### [Prompt]
Show every line below where "Yuan" appears.

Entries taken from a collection
§
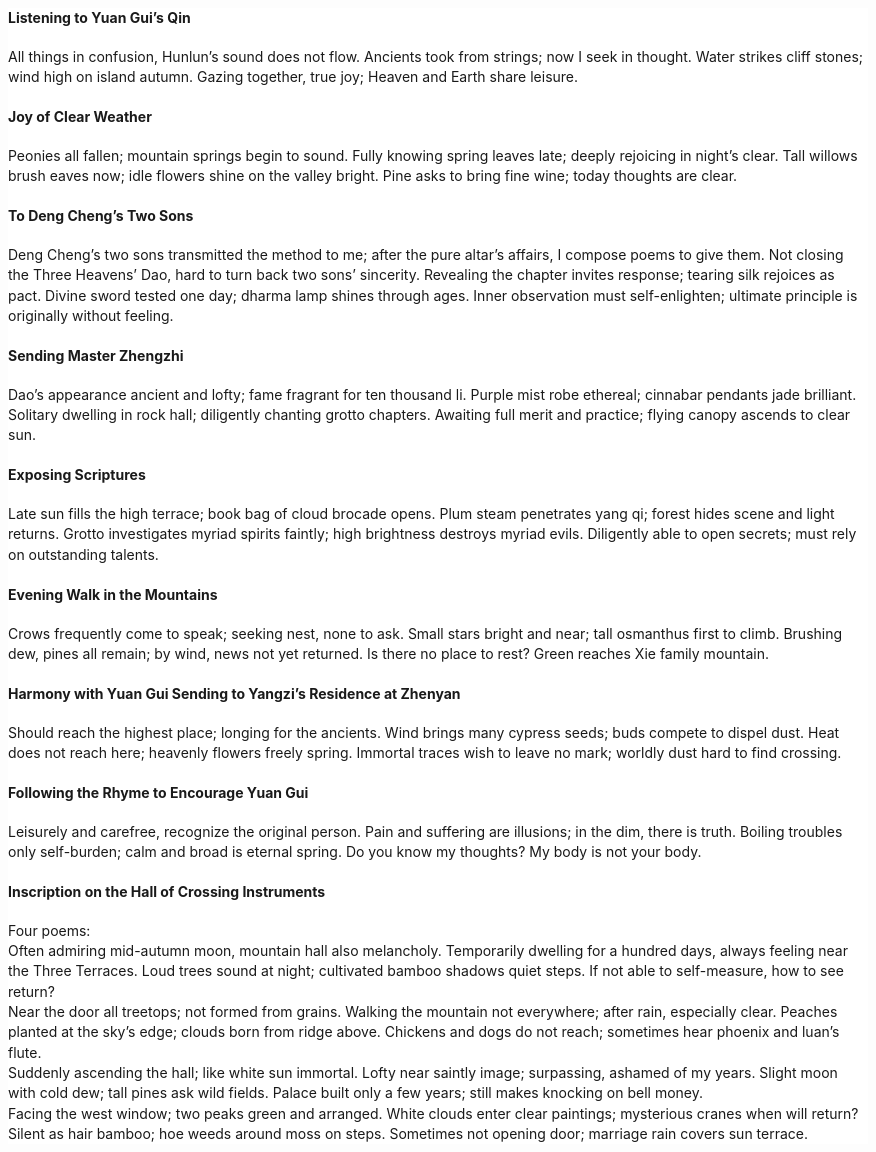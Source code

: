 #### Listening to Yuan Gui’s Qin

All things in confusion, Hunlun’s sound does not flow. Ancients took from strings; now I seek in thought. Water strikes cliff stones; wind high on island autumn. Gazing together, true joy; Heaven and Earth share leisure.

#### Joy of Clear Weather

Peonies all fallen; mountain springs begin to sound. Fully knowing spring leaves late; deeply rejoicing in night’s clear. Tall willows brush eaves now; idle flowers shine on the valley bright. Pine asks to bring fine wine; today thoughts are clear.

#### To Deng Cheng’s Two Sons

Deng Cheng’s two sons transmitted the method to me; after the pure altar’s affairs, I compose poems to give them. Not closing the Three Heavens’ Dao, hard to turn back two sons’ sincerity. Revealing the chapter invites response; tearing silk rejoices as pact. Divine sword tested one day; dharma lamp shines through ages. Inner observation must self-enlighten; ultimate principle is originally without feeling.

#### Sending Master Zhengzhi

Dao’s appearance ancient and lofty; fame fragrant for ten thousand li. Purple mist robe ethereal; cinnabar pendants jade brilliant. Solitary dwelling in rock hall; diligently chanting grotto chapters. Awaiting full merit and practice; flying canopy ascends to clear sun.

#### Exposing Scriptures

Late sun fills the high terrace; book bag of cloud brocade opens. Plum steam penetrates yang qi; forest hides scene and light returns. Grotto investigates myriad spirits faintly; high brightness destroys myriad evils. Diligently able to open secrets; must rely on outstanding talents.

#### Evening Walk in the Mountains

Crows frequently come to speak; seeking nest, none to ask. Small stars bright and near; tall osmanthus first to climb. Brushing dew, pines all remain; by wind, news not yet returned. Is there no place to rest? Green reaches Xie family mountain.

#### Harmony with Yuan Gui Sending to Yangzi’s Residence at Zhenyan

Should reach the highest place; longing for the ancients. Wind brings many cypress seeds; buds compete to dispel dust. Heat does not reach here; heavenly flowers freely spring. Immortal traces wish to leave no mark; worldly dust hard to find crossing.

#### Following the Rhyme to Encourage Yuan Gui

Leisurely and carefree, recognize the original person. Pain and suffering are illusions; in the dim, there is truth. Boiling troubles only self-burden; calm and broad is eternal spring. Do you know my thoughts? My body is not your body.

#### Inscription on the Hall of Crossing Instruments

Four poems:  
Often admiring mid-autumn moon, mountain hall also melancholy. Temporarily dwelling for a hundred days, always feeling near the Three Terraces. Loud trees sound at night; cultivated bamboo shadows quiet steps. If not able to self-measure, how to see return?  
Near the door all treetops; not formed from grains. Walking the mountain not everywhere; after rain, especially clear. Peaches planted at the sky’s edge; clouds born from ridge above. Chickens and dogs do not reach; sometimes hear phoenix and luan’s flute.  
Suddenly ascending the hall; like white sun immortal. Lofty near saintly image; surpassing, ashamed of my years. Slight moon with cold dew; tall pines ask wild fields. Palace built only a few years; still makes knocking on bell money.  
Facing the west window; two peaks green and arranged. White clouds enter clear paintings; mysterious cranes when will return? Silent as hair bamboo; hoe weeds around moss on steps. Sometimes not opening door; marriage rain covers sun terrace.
§
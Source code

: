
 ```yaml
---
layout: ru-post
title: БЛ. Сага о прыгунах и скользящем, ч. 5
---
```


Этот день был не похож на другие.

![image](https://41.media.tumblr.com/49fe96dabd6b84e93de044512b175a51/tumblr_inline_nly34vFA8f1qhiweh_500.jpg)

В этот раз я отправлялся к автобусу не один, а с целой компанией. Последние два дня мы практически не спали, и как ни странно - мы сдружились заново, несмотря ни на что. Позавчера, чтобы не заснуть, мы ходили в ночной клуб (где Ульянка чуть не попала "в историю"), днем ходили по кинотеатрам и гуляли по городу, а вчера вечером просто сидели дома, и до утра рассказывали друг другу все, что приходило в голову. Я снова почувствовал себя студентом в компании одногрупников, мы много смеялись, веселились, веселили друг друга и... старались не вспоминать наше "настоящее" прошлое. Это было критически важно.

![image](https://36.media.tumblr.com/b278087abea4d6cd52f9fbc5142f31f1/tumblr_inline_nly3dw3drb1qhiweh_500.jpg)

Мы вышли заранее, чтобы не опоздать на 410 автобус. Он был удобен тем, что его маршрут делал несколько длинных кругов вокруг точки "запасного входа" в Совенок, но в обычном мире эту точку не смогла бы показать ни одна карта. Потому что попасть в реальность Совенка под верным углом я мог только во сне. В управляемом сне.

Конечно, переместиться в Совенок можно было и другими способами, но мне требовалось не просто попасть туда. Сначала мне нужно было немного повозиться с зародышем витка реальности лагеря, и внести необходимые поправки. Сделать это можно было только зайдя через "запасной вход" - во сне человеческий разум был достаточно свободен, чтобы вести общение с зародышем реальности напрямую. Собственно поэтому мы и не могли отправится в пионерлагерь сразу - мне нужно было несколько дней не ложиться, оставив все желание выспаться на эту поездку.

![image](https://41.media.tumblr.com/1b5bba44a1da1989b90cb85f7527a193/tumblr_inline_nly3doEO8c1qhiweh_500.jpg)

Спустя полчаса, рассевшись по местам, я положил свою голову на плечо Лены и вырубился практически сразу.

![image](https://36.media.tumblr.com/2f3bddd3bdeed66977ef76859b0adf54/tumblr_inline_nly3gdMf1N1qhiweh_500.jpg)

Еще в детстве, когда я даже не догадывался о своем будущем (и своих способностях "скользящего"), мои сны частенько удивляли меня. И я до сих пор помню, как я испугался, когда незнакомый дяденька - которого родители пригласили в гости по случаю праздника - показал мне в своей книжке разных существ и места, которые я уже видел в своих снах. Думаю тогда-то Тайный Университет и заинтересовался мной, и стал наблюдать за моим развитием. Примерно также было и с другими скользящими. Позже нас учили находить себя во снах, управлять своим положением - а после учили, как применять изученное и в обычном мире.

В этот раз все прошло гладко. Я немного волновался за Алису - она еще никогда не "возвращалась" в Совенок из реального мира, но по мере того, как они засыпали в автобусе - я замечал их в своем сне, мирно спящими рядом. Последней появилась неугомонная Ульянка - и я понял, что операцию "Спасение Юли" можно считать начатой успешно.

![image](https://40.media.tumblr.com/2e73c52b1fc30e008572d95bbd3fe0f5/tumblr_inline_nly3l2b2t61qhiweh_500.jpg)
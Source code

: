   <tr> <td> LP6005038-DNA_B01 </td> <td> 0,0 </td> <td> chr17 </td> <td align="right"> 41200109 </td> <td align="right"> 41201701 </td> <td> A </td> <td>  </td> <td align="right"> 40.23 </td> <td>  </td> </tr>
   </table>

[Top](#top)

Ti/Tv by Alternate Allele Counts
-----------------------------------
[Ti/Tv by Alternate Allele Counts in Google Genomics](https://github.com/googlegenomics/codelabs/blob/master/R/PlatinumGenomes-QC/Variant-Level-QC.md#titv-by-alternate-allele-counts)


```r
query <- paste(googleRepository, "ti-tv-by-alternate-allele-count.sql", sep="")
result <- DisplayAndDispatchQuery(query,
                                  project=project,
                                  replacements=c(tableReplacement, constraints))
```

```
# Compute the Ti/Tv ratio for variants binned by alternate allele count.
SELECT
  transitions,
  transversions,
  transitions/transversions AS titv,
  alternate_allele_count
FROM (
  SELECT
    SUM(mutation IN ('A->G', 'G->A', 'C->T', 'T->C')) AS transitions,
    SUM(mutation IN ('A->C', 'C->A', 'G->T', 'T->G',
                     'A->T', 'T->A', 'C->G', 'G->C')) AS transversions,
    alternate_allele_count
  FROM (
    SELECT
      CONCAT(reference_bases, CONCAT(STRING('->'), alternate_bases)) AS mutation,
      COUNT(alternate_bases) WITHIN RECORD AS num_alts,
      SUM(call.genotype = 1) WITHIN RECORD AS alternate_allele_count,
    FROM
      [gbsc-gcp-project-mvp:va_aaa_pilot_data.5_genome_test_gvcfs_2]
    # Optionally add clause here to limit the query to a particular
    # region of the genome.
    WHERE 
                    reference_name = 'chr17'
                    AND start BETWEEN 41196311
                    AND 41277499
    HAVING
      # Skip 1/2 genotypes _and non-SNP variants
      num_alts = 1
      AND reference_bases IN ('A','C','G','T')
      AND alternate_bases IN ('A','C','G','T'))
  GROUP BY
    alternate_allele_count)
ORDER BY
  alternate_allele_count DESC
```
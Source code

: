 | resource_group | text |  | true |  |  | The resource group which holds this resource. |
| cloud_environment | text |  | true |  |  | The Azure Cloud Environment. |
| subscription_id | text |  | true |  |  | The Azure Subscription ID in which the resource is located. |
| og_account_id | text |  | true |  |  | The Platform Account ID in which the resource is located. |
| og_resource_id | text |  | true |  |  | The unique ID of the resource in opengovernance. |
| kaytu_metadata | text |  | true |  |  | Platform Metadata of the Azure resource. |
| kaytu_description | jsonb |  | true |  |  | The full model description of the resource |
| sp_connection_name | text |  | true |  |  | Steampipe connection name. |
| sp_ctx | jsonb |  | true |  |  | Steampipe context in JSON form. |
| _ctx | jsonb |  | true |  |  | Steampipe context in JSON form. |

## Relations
§
### [Result of this exercise]
: #### Listening to Yuan Gui’s Qin
#### Harmony with Yuan Gui Sending to Yangzi’s Residence at Zhenyan
#### Following the Rhyme to Encourage Yuan Gui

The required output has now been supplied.